▸ **Input material**
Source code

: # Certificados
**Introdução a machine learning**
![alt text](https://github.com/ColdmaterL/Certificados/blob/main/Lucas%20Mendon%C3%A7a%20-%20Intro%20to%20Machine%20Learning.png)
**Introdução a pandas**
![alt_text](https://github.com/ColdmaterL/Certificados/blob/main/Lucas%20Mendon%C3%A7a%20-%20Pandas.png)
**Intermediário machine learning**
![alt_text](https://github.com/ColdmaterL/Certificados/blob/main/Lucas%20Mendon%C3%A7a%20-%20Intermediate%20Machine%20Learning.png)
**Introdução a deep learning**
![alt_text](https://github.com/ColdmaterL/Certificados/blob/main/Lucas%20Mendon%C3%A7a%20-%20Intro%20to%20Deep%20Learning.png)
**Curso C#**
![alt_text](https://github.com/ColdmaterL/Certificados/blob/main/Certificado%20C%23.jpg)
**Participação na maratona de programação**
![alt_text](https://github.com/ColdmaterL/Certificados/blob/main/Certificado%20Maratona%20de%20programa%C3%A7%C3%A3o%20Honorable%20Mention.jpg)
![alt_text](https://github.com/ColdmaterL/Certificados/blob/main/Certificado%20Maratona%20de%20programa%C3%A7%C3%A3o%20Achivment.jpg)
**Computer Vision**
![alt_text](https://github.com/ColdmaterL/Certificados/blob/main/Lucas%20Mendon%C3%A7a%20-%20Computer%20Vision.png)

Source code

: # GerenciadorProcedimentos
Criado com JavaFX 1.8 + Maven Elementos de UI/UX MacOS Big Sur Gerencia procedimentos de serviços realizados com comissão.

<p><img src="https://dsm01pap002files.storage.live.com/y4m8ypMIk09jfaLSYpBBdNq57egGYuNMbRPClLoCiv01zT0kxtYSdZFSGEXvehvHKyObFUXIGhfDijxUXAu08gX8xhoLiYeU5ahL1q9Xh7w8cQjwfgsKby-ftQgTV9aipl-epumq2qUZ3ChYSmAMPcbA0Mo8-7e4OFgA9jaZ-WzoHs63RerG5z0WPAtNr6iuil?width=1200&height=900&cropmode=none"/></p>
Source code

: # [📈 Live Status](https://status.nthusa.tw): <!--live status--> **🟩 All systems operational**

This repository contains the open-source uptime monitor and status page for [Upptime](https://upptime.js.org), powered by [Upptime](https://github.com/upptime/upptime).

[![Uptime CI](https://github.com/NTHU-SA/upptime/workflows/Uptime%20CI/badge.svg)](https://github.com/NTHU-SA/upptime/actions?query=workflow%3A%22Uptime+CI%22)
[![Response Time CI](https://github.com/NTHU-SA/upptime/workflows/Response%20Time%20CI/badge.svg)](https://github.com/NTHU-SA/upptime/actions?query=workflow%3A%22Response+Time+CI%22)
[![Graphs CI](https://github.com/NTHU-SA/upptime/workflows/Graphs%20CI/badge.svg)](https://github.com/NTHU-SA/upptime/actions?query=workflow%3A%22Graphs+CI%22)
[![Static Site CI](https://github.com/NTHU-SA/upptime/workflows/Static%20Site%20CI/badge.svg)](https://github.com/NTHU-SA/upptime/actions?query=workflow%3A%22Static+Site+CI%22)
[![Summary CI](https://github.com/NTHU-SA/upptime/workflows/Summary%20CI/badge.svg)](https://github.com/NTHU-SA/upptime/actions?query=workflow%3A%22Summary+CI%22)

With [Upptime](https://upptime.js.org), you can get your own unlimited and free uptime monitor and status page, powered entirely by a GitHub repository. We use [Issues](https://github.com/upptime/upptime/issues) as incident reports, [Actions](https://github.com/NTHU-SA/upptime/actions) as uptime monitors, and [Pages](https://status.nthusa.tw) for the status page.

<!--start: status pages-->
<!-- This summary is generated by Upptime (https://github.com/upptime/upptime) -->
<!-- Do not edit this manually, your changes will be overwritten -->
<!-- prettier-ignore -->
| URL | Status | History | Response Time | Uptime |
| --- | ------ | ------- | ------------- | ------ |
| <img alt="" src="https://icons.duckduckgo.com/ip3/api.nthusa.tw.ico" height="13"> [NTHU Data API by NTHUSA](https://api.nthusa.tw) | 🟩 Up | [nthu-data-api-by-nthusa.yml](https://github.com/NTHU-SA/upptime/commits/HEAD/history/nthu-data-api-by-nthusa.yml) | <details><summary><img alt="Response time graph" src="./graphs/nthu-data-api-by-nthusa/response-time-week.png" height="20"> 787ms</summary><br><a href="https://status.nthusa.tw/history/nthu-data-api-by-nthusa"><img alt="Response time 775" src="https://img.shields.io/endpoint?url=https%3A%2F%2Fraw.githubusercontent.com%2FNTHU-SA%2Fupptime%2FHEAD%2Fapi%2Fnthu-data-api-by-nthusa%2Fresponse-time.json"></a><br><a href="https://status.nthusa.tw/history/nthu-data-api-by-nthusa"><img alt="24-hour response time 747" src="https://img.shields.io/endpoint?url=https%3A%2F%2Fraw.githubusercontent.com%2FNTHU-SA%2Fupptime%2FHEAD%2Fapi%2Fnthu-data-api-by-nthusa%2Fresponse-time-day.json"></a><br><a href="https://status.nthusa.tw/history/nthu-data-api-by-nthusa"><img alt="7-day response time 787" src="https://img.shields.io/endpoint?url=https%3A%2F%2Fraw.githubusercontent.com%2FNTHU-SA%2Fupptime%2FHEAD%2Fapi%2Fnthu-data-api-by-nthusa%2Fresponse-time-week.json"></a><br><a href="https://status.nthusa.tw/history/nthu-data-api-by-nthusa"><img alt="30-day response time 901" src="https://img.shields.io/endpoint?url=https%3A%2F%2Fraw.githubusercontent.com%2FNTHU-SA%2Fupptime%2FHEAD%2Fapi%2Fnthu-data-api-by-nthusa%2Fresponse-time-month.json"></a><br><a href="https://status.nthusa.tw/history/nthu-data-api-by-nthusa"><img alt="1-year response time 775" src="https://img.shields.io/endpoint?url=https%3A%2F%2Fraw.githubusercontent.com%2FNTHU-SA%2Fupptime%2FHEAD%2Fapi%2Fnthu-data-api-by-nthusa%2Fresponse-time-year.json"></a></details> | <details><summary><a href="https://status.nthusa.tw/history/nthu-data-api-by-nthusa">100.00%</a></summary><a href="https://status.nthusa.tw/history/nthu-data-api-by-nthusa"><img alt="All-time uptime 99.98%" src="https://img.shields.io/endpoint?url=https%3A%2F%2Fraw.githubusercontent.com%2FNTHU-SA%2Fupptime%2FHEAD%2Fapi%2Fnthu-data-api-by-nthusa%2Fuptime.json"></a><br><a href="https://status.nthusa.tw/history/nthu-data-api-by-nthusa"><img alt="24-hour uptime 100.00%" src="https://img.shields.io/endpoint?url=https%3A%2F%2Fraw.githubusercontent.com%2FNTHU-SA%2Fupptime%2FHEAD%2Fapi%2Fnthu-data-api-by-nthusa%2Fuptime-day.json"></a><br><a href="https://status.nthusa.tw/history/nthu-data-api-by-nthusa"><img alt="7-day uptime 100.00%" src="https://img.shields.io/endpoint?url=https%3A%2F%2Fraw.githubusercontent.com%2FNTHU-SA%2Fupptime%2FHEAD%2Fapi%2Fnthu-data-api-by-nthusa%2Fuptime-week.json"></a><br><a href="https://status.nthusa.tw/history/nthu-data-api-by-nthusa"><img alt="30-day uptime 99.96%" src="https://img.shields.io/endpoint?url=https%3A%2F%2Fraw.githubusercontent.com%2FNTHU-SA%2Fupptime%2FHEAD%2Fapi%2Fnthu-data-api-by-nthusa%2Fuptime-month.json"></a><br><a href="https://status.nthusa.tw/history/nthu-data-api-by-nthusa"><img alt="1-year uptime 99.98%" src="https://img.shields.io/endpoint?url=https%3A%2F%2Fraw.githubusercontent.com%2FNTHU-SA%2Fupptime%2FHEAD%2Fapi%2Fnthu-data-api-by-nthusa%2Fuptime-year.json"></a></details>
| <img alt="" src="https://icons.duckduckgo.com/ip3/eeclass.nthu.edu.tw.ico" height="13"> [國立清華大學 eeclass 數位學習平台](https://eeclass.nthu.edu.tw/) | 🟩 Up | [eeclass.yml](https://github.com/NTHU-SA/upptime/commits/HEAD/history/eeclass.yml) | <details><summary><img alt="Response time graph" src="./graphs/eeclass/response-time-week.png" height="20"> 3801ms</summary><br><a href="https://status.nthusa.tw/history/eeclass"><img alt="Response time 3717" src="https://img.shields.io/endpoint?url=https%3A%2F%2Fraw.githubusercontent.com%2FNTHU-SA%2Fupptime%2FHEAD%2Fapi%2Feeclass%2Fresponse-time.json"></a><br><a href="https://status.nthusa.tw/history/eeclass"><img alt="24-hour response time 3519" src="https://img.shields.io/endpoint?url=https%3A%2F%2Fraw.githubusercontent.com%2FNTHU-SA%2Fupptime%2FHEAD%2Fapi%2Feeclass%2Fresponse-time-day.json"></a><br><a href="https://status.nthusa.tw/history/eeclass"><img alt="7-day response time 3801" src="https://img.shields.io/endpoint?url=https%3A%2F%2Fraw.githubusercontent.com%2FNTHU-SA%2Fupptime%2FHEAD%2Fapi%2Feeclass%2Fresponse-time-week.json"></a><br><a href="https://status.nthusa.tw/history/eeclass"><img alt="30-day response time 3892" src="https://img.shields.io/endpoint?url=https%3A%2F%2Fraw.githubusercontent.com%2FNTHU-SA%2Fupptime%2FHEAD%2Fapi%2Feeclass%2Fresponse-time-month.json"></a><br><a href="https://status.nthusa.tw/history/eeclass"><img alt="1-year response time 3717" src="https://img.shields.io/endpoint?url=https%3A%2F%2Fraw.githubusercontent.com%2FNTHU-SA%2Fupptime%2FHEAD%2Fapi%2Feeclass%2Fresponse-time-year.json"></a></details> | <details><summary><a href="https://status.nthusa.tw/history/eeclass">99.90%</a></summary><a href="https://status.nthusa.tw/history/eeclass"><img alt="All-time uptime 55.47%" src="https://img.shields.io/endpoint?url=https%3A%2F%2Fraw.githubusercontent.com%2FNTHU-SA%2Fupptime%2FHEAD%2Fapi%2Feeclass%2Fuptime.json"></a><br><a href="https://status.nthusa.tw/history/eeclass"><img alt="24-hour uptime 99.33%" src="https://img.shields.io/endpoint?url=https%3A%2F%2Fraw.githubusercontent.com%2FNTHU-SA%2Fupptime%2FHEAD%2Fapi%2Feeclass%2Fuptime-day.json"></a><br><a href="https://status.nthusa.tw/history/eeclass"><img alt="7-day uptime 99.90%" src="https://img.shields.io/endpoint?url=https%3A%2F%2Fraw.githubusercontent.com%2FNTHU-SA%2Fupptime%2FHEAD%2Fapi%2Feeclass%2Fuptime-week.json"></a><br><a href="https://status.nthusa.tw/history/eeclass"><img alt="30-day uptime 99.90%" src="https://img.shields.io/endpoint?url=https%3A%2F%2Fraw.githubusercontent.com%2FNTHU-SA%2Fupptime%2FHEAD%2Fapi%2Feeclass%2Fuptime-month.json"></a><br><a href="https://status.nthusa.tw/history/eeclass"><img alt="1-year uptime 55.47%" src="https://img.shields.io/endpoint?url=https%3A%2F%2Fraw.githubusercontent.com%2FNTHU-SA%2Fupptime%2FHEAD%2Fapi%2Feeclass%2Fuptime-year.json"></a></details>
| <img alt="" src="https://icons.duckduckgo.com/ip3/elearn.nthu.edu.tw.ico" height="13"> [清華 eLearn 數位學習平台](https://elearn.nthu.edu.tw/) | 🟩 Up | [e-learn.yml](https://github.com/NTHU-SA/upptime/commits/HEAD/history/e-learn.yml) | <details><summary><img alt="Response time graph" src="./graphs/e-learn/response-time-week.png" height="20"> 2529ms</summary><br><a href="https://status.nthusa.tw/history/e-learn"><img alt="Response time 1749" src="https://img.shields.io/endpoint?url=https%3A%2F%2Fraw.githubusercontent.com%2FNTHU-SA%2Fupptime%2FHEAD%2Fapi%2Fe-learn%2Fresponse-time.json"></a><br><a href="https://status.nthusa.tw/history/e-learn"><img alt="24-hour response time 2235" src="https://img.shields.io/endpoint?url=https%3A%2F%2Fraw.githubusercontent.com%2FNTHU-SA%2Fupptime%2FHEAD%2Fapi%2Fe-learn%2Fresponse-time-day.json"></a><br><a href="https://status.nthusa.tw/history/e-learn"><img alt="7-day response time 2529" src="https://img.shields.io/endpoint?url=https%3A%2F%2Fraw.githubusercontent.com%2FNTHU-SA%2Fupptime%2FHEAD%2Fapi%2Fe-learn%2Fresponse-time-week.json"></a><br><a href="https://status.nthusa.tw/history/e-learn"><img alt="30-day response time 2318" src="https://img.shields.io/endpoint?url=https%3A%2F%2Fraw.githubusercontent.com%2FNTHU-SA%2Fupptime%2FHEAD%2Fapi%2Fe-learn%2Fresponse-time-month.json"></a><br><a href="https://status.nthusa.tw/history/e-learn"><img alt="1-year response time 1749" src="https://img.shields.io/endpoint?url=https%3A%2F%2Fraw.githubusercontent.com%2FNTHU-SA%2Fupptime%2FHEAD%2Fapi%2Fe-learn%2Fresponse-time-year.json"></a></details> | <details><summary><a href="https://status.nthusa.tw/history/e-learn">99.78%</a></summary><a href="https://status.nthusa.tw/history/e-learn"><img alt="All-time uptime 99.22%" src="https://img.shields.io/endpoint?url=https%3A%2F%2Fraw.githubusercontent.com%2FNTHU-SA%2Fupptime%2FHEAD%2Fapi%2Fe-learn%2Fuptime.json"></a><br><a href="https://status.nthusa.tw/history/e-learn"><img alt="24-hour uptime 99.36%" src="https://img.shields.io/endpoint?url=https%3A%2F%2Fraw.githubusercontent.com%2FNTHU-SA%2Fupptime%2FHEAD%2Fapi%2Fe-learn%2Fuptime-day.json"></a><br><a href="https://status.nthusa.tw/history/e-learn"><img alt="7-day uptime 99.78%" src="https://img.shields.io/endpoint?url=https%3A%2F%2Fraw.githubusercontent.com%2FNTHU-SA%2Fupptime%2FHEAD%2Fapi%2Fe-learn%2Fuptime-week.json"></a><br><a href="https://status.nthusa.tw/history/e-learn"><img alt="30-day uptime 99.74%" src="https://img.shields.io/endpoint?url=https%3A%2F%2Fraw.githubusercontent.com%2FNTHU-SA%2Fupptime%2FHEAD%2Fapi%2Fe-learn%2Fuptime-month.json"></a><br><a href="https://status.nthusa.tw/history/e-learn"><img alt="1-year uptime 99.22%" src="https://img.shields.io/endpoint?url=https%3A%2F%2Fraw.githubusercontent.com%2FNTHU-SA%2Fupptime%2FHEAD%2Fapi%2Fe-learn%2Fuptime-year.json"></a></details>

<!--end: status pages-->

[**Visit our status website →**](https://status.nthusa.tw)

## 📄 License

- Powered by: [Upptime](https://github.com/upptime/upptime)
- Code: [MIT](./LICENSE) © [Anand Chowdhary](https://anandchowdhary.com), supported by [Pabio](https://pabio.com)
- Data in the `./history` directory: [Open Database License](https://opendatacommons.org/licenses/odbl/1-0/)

▸ **Task objective**
Look over the records above and filter for each line with the word "live".

▸ **Written reply**
<p><img src="https://dsm01pap002files.storage.live.com/y4m8ypMIk09jfaLSYpBBdNq57egGYuNMbRPClLoCiv01zT0kxtYSdZFSGEXvehvHKyObFUXIGhfDijxUXAu08gX8xhoLiYeU5ahL1q9Xh7w8cQjwfgsKby-ftQgTV9aipl-epumq2qUZ3ChYSmAMPcbA0Mo8-7e4OFgA9jaZ-WzoHs63RerG5z0WPAtNr6iuil?width=1200&height=900&cropmode=none"/></p>
: # [📈 Live Status](https://status.nthusa.tw): <!--live status--> **🟩 All systems operational**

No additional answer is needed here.